> [Source data]
=-=-=

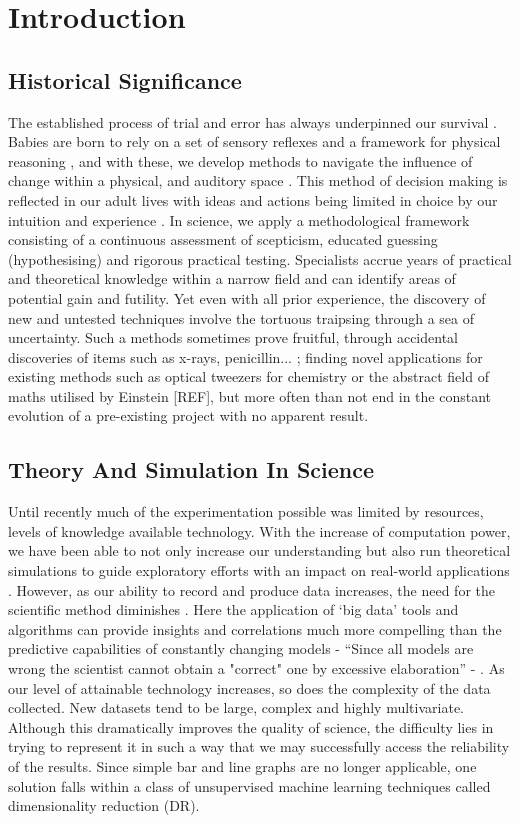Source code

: 
\section{Introduction}

\subsection*{Historical Significance}
The established process of trial and error has always underpinned our survival \citep{TrialandError}. Babies are born to rely on a set of sensory reflexes and a framework for physical reasoning \citep{pr}, and with these, we develop methods to navigate the influence of change within a physical, and auditory space \citep{objects}. This method of decision making is reflected in our adult lives with ideas and actions being limited in choice by our intuition and experience \citep{descartes}. In science, we apply a methodological framework consisting of a continuous assessment of scepticism, educated guessing (hypothesising) and rigorous practical testing. Specialists accrue years of practical and theoretical knowledge within a narrow field and can identify areas of potential gain and futility. Yet even with all prior experience, the discovery of new and untested techniques involve the tortuous traipsing through a sea of uncertainty. Such a methods sometimes prove fruitful, through accidental discoveries of items such as x-rays, penicillin... \citep{accidental}; finding novel applications for existing methods such as optical tweezers for chemistry or the abstract field of maths utilised by Einstein [REF], but more often than not end in the constant evolution of a pre-existing project with no apparent result.

\subsection*{Theory And Simulation In Science}

Until recently much of the experimentation possible was limited by resources, levels of knowledge available technology. With the increase of computation power, we have been able to not only increase our understanding but also run theoretical simulations to guide exploratory efforts with an impact on real-world applications \citep{dft,lion,theoreticalbio,drug}. However, as our ability to record and produce data increases, the need for the scientific method diminishes \citep{wired}. Here the application of `big data' tools and algorithms can provide insights and correlations much more compelling than the predictive capabilities of constantly changing models - ``Since all models are wrong the scientist cannot obtain
a "correct" one by excessive elaboration'' - \cite{allmodels}. As our level of attainable technology increases, so does the complexity of the data collected. New datasets tend to be large, complex and highly multivariate. Although this dramatically improves the quality of science, the difficulty lies in trying to represent it in such a way that we may successfully access the reliability of the results. Since simple bar and line graphs are no longer applicable, one solution falls within a class of unsupervised machine learning techniques called dimensionality reduction (DR).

=-=-=

Out of the entries, report each line that contains the word "subsection".

\subsection*{Historical Significance}
\subsection*{Theory And Simulation In Science}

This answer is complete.